Sorrel has a tangy and acidic flavour that is similar to lemon. Learn more about this unique ingredient, including where to buy it and how to cook with it!
What is Sorrel?
Sometimes referred to as Jamaican sorrel, or Caribbean sorrel, sorrel is the common name given to the sepals of a hibiscus plant called Roselle, (or Hibiscus sabdariffa if you want to get technical). It’s important to note that there is a leafy green herb that is also called sorrel, but it is unrelated to this plant.
These bright red buds are often steeped to make drinks or flavour other recipes. The sepals may actually be edible, but I haven’t heard of anyone ever eating them.
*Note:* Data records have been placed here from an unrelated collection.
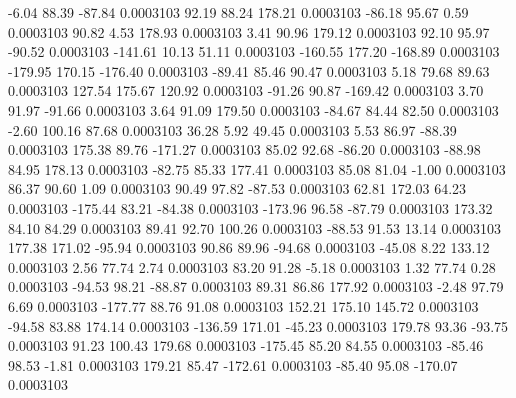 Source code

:        -6.04       88.39      -87.84     0.0003103
       92.19       88.24      178.21     0.0003103
      -86.18       95.67        0.59     0.0003103
       90.82        4.53      178.93     0.0003103
        3.41       90.96      179.12     0.0003103
       92.10       95.97      -90.52     0.0003103
     -141.61       10.13       51.11     0.0003103
     -160.55      177.20     -168.89     0.0003103
     -179.95      170.15     -176.40     0.0003103
      -89.41       85.46       90.47     0.0003103
        5.18       79.68       89.63     0.0003103
      127.54      175.67      120.92     0.0003103
      -91.26       90.87     -169.42     0.0003103
        3.70       91.97      -91.66     0.0003103
        3.64       91.09      179.50     0.0003103
      -84.67       84.44       82.50     0.0003103
       -2.60      100.16       87.68     0.0003103
       36.28        5.92       49.45     0.0003103
        5.53       86.97      -88.39     0.0003103
      175.38       89.76     -171.27     0.0003103
       85.02       92.68      -86.20     0.0003103
      -88.98       84.95      178.13     0.0003103
      -82.75       85.33      177.41     0.0003103
       85.08       81.04       -1.00     0.0003103
       86.37       90.60        1.09     0.0003103
       90.49       97.82      -87.53     0.0003103
       62.81      172.03       64.23     0.0003103
     -175.44       83.21      -84.38     0.0003103
     -173.96       96.58      -87.79     0.0003103
      173.32       84.10       84.29     0.0003103
       89.41       92.70      100.26     0.0003103
      -88.53       91.53       13.14     0.0003103
      177.38      171.02      -95.94     0.0003103
       90.86       89.96      -94.68     0.0003103
      -45.08        8.22      133.12     0.0003103
        2.56       77.74        2.74     0.0003103
       83.20       91.28       -5.18     0.0003103
        1.32       77.74        0.28     0.0003103
      -94.53       98.21      -88.87     0.0003103
       89.31       86.86      177.92     0.0003103
       -2.48       97.79        6.69     0.0003103
     -177.77       88.76       91.08     0.0003103
      152.21      175.10      145.72     0.0003103
      -94.58       83.88      174.14     0.0003103
     -136.59      171.01      -45.23     0.0003103
      179.78       93.36      -93.75     0.0003103
       91.23      100.43      179.68     0.0003103
     -175.45       85.20       84.55     0.0003103
      -85.46       98.53       -1.81     0.0003103
      179.21       85.47     -172.61     0.0003103
      -85.40       95.08     -170.07     0.0003103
All of my experience with this ingredient has been through preperations where you boil/simmer the sepals in water and then use the resulting “tea” in whatever you’re making.
I’m Trinidadian, and we make something called Sorrel Drink. This tangy, spice-infused beverage is popular throughout the Caribbean, and is often served during the winter holidays.
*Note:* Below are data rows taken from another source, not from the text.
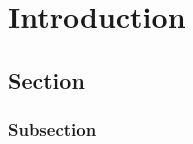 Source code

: \chapter{Introduction}
\label{ch:ch1}
\section{Section}
\label{sec:ch1.section1}
\subsection{Subsection}
\label{subsec:ch1.section1.subsec1}


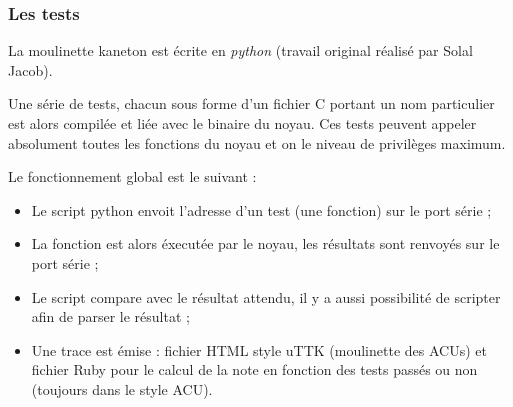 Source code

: 
\begin{frame}
  \frametitle{Les tests}

  La moulinette kaneton est \'{e}crite en \emph{python} (travail original
  r\'{e}alis\'{e} par Solal Jacob).

  \-

  Une s\'{e}rie de tests, chacun sous forme d'un fichier C portant un nom
  particulier est alors compil\'{e}e et li\'{e}e avec le binaire du noyau. Ces
  tests peuvent appeler absolument toutes les fonctions du noyau et on
  le niveau de privil\`{e}ges maximum.

  \-

  Le fonctionnement global est le suivant :

  \begin{itemize}
  \item
    Le script python envoit l'adresse d'un test (une fonction) sur le
    port s\'{e}rie ;
  \item
    La fonction est alors \'{e}xecut\'{e}e par le noyau, les r\'{e}sultats sont
    renvoy\'{e}s sur le port s\'{e}rie ;
  \item
    Le script compare avec le r\'{e}sultat attendu, il y a aussi
    possibilit\'{e} de scripter afin de parser le r\'{e}sultat ;
  \item
    Une trace est \'{e}mise : fichier HTML style uTTK (moulinette des
    ACUs) et fichier Ruby pour le calcul de la note en fonction des
    tests pass\'{e}s ou non (toujours dans le style ACU).
  \end{itemize}

\end{frame}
In Mexico they have something called Flor de Jamaica, which I think is also Roselle. I found some conflicting information when I was doing my research today, but most of the sources I looked at showed the same kind of sepals that I have in this blog post. I had hibiscus agua fresca when I visited Mexico, and it had the same red colour and tangy flavour as what I’m used to making at home, so I’m assuming the Mexican kind is the same as the Caribbean kind.
Where to Buy Sorrel?
Sorrel can be found is Caribbean speciality stores, and some major grocery stores, in both fresh and dried forms. The dried ones are generally easier to find all year long, and are easier to store since they last for a very long time. You can also buy them online from Amazon. One thing to keep in mind is that sometimes the dried buds are not whole. The Grace brand in the photo below has broken pieces, while the Caribbean Delight brand has whole buds. I haven’t found that one is better than the other – especially since you’re probably going to soak and then discard the actual buds anyway.
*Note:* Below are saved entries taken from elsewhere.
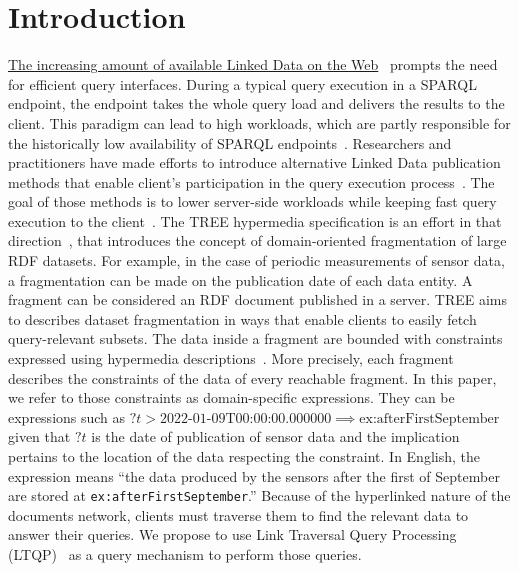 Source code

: \section{Introduction}



\href{https://lod-cloud.net/#diagram}{The increasing amount of available Linked Data on the Web}~\cite{Ermilov2013} prompts the need for efficient query interfaces.
During a typical query execution in a SPARQL endpoint, the endpoint takes the whole query load and delivers the results to the client.
This paradigm can lead to high workloads, which are partly responsible for the historically low availability of SPARQL endpoints~\cite{aranda2013}.
Researchers and practitioners have made efforts to introduce alternative Linked Data publication methods that enable client's participation in the query execution process~\cite{Verborgh2016TriplePF}.
The goal of those methods is to lower server-side workloads while keeping fast query execution to the client~\cite{Azzam2021}.
The TREE hypermedia specification is an effort in that direction~\cite{ColpaertMaterializedTREE, lancker2021LDS}, that introduces the concept of domain-oriented fragmentation of large RDF datasets.
For example, in the case of periodic measurements of sensor data, a fragmentation can be made on the publication date of each data entity.
A fragment can be considered an RDF document published in a server.
TREE aims to describes dataset fragmentation in ways that enable clients to easily fetch query-relevant subsets.
The data inside a fragment are bounded with constraints expressed using hypermedia descriptions~\cite{thomasFieldingPhdThesis}.
More precisely, each fragment describes the constraints of the data of every reachable fragment.
In this paper, we refer to those constraints as domain-specific expressions.
They can be expressions such as $?t > \text{2022-01-09T00:00:00.000000} \implies \text{ex:afterFirstSeptember}$ 
given that $?t$ is the date of publication of sensor data and the implication pertains to the location of the data respecting the constraint.
In English, the expression means ``the data produced by the sensors after the first of September are stored at \texttt{ex:afterFirstSeptember}.''
Because of the hyperlinked nature of the documents network, clients must traverse them to find the relevant data to answer their queries.
We propose to use Link Traversal Query Processing (LTQP)~\cite{Hartig2016} as a query mechanism to perform those queries.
The fresh buds are not usually available until Christmastime, at least here in Ontario, Canada. While they are really nice to use, they can go mouldy quite quickly. It’s best to keep them in the fridge until you are ready to use them.
What to Cook with Sorrel?
As I mentioned above, Caribbean people make something called Sorrel Drink. The exact recipe varies from country to country, and family to family, but it’s basically sorrel steeped in water with spices and sweetened with sugar. Sorrel can also be used to make Agua de Jamaica, (which tastes like a fruity lemonade), or one of those fancy coffeeshop summer beverages.
Elme from Freak In the Kithen TO told me that she uses sorrel to flavour and colour marshmallows, and Swiss meringue buttercream too! I haven’t tried that myself, but I bet they would take on a pretty pinkish/red colour, and have a pleasantly tangy flavour.
Try simmering about 2 cups of dried sorrel in 10 cups of water for about 10 minutes, then allow to cool. You can use the liquid to make fruit punch, add to cocktails or even make popsicles! The fruit, lemon-like flavour is very refreshing – perfect for summertime treats. Just be sure to balance out the acidity with something sweet, like sugar, honey or agave.